The New York Times' A. O. Scott calls it "a horror movie tucked inside a domestic drama wrapped up in a biopic," though it "never quite achieves the full measure of psychological intensity promised by the spooky interior lighting, the low camera angles and Danny Elfman’s hysterical score. The element of Margaret’s personality that allowed her to remain under Walter’s spell for so long remains opaque." Adams’ performance "is sensitive and subtle, but the film can’t quite figure out what to do with her character’s passivity. Trying to do Margaret justice, Burton can’t prevent himself (and Waltz) from upstaging her."
Los Angeles Times' Betsy Sharkey explains, "The movie does come with all of the filmmaker's polish" but "is never fully realized. ... mostly Big Eyes unfolds like so many film biographies, a bit too literal and linear — then this happens, then this." Adams "is affecting in playing subservient, eyes uncertain, lips quivering. But somehow it still feels too safe, without the same emotional risks that characterize her work. ... In contrast, Waltz takes Walter to extremes, quite irritating in his demanding entitlement, the smile plastered on. The sly sensibility the actor has brought to other florid characters — a Nazi colonel in Inglourious Basterds, a brazen bounty hunter in Django Unchained — is shelved."

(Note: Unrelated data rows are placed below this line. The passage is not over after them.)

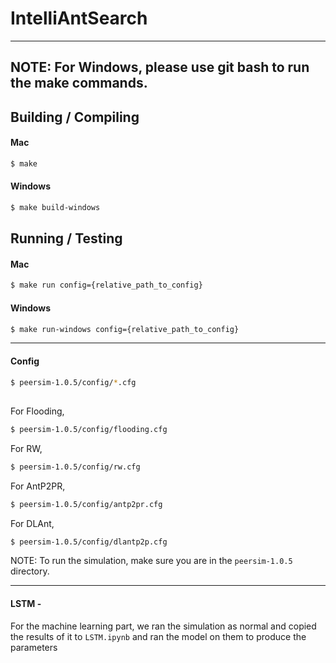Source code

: # IntelliAntSearch

---

## NOTE: For Windows, please use git bash to run the make commands.

## Building / Compiling

#### Mac

```bash
$ make
```

#### Windows

```bash
$ make build-windows
```

## Running / Testing

#### Mac

```bash
$ make run config={relative_path_to_config}
```

#### Windows

```bash
$ make run-windows config={relative_path_to_config}
```

---

#### Config 

```bash
$ peersim-1.0.5/config/*.cfg
```

## 

For Flooding, 

```bash
$ peersim-1.0.5/config/flooding.cfg
```

For RW, 

```bash
$ peersim-1.0.5/config/rw.cfg
```

For AntP2PR, 

```bash
$ peersim-1.0.5/config/antp2pr.cfg
```

For DLAnt, 

```bash
$ peersim-1.0.5/config/dlantp2p.cfg
```

NOTE: To run the simulation, make sure you are in the `peersim-1.0.5` directory.

---

#### LSTM -

For the machine learning part, we ran the simulation as normal and copied the results of it to  ```LSTM.ipynb``` and ran the model on them to produce the parameters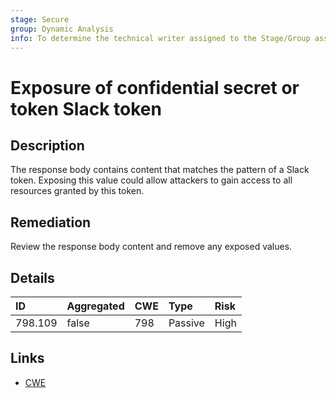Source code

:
 ```yaml
---
stage: Secure
group: Dynamic Analysis
info: To determine the technical writer assigned to the Stage/Group associated with this page, see https://handbook.gitlab.com/handbook/product/ux/technical-writing/#assignments
---
```


# Exposure of confidential secret or token Slack token

## Description

The response body contains content that matches the pattern of a Slack token.
Exposing this value could allow attackers to gain access to all resources granted by this token.

## Remediation

Review the response body content and remove any exposed values.

## Details

| ID | Aggregated | CWE | Type | Risk |
|:---|:--------|:--------|:--------|:--------|
| 798.109 | false | 798 | Passive | High |

## Links

- [CWE](https://cwe.mitre.org/data/definitions/798.html)
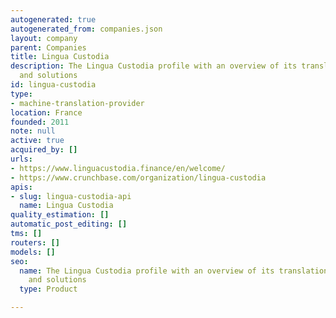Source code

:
 ```yaml
---
autogenerated: true
autogenerated_from: companies.json
layout: company
parent: Companies
title: Lingua Custodia
description: The Lingua Custodia profile with an overview of its translation technologies
  and solutions
id: lingua-custodia
type:
- machine-translation-provider
location: France
founded: 2011
note: null
active: true
acquired_by: []
urls:
- https://www.linguacustodia.finance/en/welcome/
- https://www.crunchbase.com/organization/lingua-custodia
apis:
- slug: lingua-custodia-api
  name: Lingua Custodia
quality_estimation: []
automatic_post_editing: []
tms: []
routers: []
models: []
seo:
  name: The Lingua Custodia profile with an overview of its translation technologies
    and solutions
  type: Product

---
```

The Washington Post's Ann Hornaday says it "doesn’t approach the sublime or subversive heights of Ed Wood” as it "has a much more conventionally uplifting feel, which probably suits its protagonist more than the usual Burton combination of worship and winking playfulness. ... As with Keane’s beguiling, come-hither ragamuffins, it’s impossible not to like Big Eyes, which presents its heroine as a genuine, if self-effacing proto-feminist pioneer. ... Big Eyes is technically and aesthetically attractive. Clearly in love with the groovy color palettes and streamlined contours of the era, Burton delivers Big Eyes with few of his signature imaginative touches."
The Boston Globe's Ty Burr asserts, "Big Eyes may not be Burton’s absolute worst movie" but "it’s pretty close to the bottom. It’s also the film that reveals his weaknesses as a director and, by their absence, his strengths. Gaudy, shallow, shrill, smug, the movie proves beyond a whisker of doubt that Burton has little interest in human beings unless they can be reduced to cartoons." He "highlights every obvious point while steering clear of the subtleties. As you’d expect, Big Eyes is heavily stylized, and the sets, costumes, and props all vibrate with a high-’60s plastic sheen. The colors pop. The characters pop louder. Christoph Waltz, as Walter Keane, pops loudest of all. It’s a truly irritating performance, both intentionally and un."